On nights like these, I turn off the lights and watch two videos from my childhood. The Snowman is a short video based off a book written by a man whose wife had schizophrenia - a crazy girl just like me. But the video has no words, just pencil drawn landscapes, skies, and the rolling ocean. It stars a little boy who builds a snowman, loves him into life, and then loses him to the sun.

There is one song sung by a choir boy, who, growing up, I thought was a girl like me, and the lyrics that are seared forever in my mind cry to me, “We’re walking in the air. We’re floating in the moonlit sky. The people far below are sleeping as we fly. I’m holding very tight, I’m riding in the midnight blue. I’m finding I can fly so high above with you.”

And I can’t stop watching this video, and I can’t stop crying over the sheer splendor of this story. Loving and losing and escaping into the sky as people rest peacefully beneath you - and I cry so hard with such indulgence that my chest aches. This is my story, too. Little me learned that sometimes sadness can bring immeasurable beauty with its sorrow.

I watch a scene from Dumbo again and again and again because I cry so hard I think I feel God. His mother is locked up, shackles on her feet, but she weaves her trunk through prison bars and cradles her son. The bittersweet lullaby plays as she rocks Dumbo, “Baby mine, don’t you cry, baby mine, dry your eyes, rest your head close to my heart, never to part, baby of mine,” and I cry with my entire body.
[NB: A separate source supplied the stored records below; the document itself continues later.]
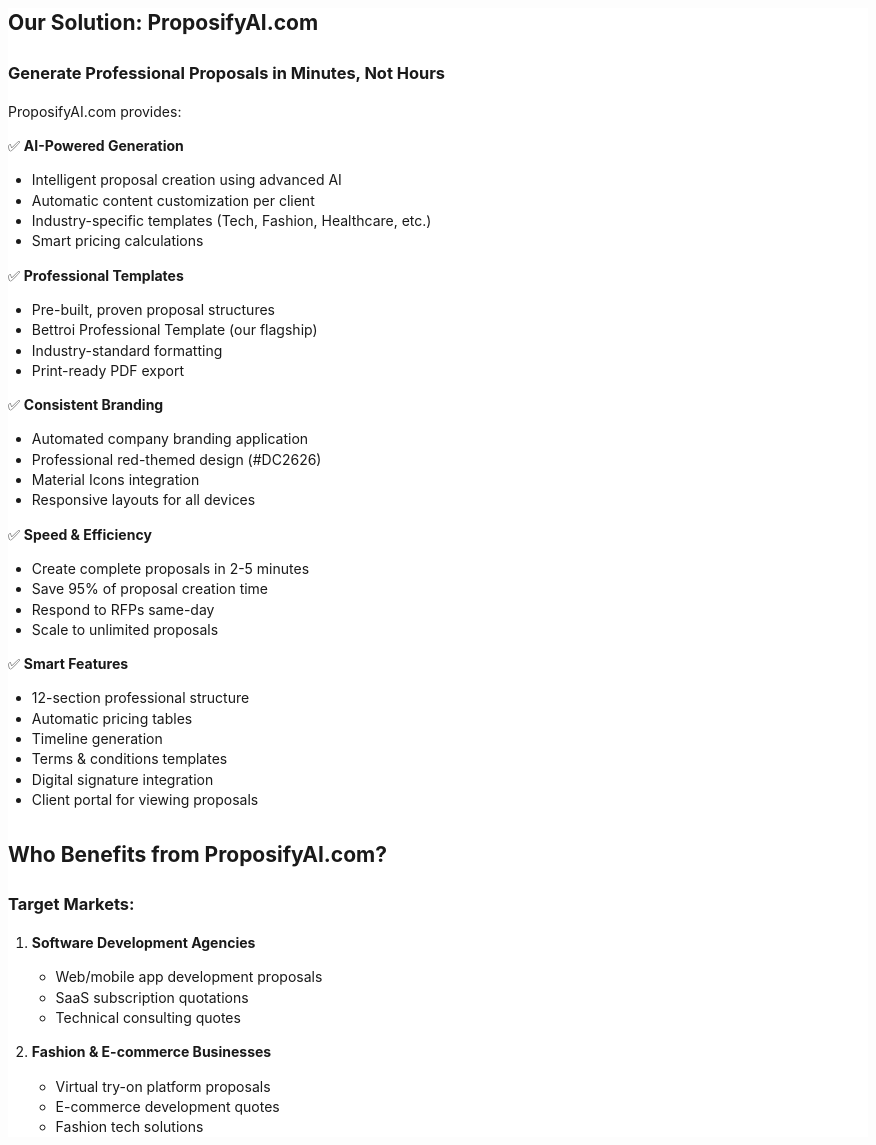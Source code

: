 ## Our Solution: ProposifyAI.com

### **Generate Professional Proposals in Minutes, Not Hours**

ProposifyAI.com provides:

✅ **AI-Powered Generation**
- Intelligent proposal creation using advanced AI
- Automatic content customization per client
- Industry-specific templates (Tech, Fashion, Healthcare, etc.)
- Smart pricing calculations

✅ **Professional Templates**
- Pre-built, proven proposal structures
- Bettroi Professional Template (our flagship)
- Industry-standard formatting
- Print-ready PDF export

✅ **Consistent Branding**
- Automated company branding application
- Professional red-themed design (#DC2626)
- Material Icons integration
- Responsive layouts for all devices

✅ **Speed & Efficiency**
- Create complete proposals in 2-5 minutes
- Save 95% of proposal creation time
- Respond to RFPs same-day
- Scale to unlimited proposals

✅ **Smart Features**
- 12-section professional structure
- Automatic pricing tables
- Timeline generation
- Terms & conditions templates
- Digital signature integration
- Client portal for viewing proposals

## Who Benefits from ProposifyAI.com?

### Target Markets:

1. **Software Development Agencies**
   - Web/mobile app development proposals
   - SaaS subscription quotations
   - Technical consulting quotes

2. **Fashion & E-commerce Businesses**
   - Virtual try-on platform proposals
   - E-commerce development quotes
   - Fashion tech solutions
And it feels so sumptuously beautiful that I start to die.

I stare at the screen and wipe the tears from my neck and I clasp my hands as my head pounds with violent angel wings, “May God break my heart so completely that the whole world falls in!” From the lips of Mother Teresa’s passed on to mine to echo in God’s ear.

All this rapture rips me right open. I just can’t keep the k a l e i d o s c o p e in and I find markers and pens and I decorate my pale arms and soft stomach, my freckled face and long legs, and my pink chest that is absolutely pleading.

I’m covered in colors.

I turn into canvas.

I listen to sad lullabies and I think of this rickety world. And I am honored to hold such euphoria, since I am simply a crazy girl lost in divine light, even though this splendor makes me suffer.

I cry until the markers run, leaving diluted tentacles etched across my skin, and I sit on my kitchen floor feeling blessed with my burden. This grief makes me whole; it feels familiar in a way I deserve.

I sit and the tears pour out and I pull my knees to my chest because I’m exquisitely splintered and responsible for the entire world’s torment.

And I would sit and cry and make my colors run forever, but my husband says it is time to see the doctor.